Anthropogenic emissions of reactive gases, aerosols and aerosol precursor compounds are responsible for the ozone hole, global warming and climate change, which have altered ecosystems and worsened human health. Environmental authorities worldwide have responded to these climate challenges through the 2030 Agenda for Sustainable Development. In this context, it is key to ascertain empirically whether emission levels are converging among the countries forming the industrialized world. In doing so, we focus on 23 industrialized countries using a novel dataset with ten series of annual estimates of anthropogenic emissions that include aerosols, aerosol precursor and reactive compounds, and carbon dioxide over the 1820-2018 period. We apply four state-of-the-art panel unit root tests that allow for several forms of time-dependent and state-dependent nonlinearity. Our evidence supports stochastic convergence following a linear process for carbon dioxide, whereas the adjustment is nonlinear for black carbon, carbon monoxide, methane, non-methane volatile organic compounds, nitrous oxide, nitrogen oxides and sulfur dioxide. In contrast, ammonia and organic carbon emissions appear to diverge.
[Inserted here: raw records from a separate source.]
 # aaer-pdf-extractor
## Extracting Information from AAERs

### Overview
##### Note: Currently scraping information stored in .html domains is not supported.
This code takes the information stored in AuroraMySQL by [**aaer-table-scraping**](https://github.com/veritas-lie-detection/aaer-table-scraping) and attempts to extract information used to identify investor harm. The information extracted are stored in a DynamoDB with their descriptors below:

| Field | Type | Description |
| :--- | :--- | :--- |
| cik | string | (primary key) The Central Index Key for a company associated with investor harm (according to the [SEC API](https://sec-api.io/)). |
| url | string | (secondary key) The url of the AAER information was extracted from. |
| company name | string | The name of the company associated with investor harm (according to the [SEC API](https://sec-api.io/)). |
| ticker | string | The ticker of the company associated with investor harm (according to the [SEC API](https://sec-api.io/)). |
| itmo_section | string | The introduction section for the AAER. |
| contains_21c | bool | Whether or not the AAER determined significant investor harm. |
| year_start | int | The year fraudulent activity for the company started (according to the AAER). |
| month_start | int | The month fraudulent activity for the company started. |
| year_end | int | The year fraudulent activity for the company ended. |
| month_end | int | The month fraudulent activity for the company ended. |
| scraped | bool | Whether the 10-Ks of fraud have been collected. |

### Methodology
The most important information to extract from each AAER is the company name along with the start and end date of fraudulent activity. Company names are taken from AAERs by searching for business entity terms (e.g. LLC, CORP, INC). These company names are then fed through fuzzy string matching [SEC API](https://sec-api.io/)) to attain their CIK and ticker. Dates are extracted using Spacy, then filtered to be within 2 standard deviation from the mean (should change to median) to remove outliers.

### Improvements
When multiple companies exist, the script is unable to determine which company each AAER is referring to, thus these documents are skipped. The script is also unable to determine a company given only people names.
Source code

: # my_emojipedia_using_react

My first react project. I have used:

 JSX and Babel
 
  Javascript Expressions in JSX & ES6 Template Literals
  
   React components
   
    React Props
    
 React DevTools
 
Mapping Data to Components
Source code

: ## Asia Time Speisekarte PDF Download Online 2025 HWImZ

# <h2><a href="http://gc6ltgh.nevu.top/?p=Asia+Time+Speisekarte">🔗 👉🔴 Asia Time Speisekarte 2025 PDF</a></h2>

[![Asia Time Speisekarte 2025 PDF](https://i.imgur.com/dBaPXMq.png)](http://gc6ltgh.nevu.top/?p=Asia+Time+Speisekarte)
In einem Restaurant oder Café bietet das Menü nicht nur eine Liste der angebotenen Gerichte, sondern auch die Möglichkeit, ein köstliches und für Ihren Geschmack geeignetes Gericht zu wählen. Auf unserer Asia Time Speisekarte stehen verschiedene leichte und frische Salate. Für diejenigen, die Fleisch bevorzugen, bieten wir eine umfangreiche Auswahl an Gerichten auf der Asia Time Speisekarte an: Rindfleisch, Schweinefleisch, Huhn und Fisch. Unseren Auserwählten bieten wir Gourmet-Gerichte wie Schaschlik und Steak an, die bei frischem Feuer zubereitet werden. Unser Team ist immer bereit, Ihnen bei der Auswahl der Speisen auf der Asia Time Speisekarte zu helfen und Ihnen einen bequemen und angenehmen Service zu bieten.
As for deterministic convergence, carbon dioxide converges linearly, while black carbon, carbon monoxide, nitrogen oxides, non-methane volatile organic compounds and sulfur dioxide adjust nonlinearly. Our results carry important policy implications concerning the achievement of SDG13 of the global 2030 Agenda for Sustainable Development, which appears to be feasible for the converging compounds.